A paper from the Center for Strategic and International Studies (CSIS) has urged US President Barack Obama to begin discussions immediately with the US Congress on Trade Promotion Authority (TPA), with the aim of achieving its passage by June this year and the completion of the Trans-Pacific Partnership (TPP) agreement shortly thereafter.

The CSIS pointed out that the TPP – currently being negotiated between Australia, Brunei, Canada, Chile, Japan, Malaysia, Mexico, New Zealand, Peru, Singapore, the US, and Vietnam – would create the largest free trade area in which the US participates, representing 40 percent of all US merchandise trade.

Renewed TPA, which last expired in 2007, would require the White House to consult extensively with Congress during trade treaty negotiations with the objective that US trading partners can be assured that concluded agreements would be fast-tracked through Congress.

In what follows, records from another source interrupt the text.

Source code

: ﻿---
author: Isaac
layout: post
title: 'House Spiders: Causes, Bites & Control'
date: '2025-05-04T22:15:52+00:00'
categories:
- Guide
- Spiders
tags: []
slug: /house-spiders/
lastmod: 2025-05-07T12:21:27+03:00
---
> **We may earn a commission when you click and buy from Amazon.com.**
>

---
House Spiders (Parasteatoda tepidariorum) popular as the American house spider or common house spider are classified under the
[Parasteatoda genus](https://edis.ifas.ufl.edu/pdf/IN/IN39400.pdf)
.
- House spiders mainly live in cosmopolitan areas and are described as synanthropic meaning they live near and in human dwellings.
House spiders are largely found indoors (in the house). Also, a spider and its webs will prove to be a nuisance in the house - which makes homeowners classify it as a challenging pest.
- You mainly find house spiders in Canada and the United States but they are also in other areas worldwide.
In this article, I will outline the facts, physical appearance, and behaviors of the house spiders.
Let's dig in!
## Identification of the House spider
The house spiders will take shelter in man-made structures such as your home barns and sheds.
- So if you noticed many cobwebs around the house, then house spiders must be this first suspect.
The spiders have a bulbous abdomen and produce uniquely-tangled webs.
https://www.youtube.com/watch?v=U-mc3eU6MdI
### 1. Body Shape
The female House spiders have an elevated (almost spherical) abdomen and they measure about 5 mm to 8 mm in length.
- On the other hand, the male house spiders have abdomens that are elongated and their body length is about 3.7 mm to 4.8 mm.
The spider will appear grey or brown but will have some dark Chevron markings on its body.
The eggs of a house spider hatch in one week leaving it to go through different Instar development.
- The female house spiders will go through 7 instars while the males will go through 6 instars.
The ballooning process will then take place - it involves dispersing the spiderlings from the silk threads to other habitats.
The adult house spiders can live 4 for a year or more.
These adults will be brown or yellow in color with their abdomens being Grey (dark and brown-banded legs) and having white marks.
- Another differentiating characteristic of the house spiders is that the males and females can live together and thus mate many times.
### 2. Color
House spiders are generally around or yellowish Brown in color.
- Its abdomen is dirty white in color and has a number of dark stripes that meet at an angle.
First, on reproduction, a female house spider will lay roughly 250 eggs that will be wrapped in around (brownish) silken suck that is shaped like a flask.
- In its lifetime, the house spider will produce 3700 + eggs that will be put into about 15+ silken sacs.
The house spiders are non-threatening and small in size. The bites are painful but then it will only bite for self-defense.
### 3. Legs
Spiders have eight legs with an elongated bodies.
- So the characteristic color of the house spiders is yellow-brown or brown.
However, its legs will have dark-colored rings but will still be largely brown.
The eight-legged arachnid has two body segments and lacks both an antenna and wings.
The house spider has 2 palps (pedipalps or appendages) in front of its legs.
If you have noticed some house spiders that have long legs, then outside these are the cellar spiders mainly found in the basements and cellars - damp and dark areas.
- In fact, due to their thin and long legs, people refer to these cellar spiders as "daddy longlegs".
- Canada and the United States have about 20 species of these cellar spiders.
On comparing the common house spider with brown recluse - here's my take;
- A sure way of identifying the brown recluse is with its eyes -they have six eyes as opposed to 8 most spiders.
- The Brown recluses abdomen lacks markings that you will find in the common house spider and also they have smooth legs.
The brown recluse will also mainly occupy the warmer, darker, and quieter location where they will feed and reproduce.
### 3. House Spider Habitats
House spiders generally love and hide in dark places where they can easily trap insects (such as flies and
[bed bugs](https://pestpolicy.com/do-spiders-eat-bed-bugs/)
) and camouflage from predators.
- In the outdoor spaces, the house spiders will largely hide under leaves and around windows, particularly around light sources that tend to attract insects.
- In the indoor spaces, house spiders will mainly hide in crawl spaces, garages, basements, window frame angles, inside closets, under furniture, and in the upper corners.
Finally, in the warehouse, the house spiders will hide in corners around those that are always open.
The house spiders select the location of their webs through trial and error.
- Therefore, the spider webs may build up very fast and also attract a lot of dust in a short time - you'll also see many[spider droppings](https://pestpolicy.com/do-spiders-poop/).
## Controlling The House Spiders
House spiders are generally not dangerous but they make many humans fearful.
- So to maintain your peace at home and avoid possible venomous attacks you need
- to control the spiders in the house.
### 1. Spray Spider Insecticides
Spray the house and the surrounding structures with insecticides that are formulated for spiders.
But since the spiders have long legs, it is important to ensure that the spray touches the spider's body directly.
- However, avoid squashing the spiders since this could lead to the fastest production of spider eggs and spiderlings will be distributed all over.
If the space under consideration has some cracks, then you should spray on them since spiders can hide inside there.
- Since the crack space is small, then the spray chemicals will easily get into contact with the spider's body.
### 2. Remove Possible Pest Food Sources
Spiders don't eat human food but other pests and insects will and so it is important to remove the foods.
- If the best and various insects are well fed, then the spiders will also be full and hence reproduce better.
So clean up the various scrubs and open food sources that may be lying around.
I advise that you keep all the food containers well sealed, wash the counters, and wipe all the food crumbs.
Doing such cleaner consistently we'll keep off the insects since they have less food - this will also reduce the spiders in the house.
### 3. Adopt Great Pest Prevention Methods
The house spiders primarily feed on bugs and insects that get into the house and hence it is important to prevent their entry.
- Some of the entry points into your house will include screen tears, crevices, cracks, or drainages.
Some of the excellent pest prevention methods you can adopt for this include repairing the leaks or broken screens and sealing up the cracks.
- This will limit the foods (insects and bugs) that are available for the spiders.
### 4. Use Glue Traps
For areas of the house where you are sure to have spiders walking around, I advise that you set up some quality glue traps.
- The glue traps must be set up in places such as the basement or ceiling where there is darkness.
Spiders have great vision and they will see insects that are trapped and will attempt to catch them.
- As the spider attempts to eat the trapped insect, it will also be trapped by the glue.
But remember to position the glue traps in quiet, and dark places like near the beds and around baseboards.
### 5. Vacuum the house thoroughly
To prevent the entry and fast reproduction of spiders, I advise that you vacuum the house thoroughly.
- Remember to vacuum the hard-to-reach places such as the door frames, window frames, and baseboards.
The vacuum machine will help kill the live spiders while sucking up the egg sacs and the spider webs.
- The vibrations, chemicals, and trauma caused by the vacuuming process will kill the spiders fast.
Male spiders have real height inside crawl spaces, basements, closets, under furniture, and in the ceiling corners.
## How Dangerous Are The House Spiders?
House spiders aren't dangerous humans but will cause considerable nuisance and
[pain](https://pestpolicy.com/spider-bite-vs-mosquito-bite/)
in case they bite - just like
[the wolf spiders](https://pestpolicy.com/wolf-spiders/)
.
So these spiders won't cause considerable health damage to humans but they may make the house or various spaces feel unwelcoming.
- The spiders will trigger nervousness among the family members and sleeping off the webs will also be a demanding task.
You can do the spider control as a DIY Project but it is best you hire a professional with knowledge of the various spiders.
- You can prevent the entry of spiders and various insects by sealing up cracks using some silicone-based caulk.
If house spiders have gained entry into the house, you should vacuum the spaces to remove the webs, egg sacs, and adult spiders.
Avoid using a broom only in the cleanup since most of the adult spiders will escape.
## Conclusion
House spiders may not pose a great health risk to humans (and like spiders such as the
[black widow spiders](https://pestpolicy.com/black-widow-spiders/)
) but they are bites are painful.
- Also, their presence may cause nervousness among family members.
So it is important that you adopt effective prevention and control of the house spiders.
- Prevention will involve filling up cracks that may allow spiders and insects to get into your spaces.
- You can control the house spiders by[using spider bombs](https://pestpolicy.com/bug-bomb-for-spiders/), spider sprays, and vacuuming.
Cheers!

The CSIS pointed out that, although TPP negotiations slowed in 2014 (due to US-Japan agricultural and automobile tariff issues), the commencement of TPA talks between Congress and Obama would provide proof of political leadership that would "resonate in other capitals, especially Tokyo, where trading partners are looking for evidence of an adequate political consensus in the US."

It was noted that leading Republican lawmakers have made it clear that trade agreements like TPP are an area of potential cooperation with the White House, but that, as Democrats still remain divided over trade policy, President Obama will have to "actively manage his party's politics." The CSIS insisted that "the next step belongs to the President."

"A realistic timetable for TPA is around six months," it concluded. "Even at this late stage, a successful grant of TPA would catalyze the [TPP] negotiations and give momentum for concluding the talks. Presuming a midyear passage of TPA, TPP could be concluded in the fall and an implementing bill presented to Congress later in 2015."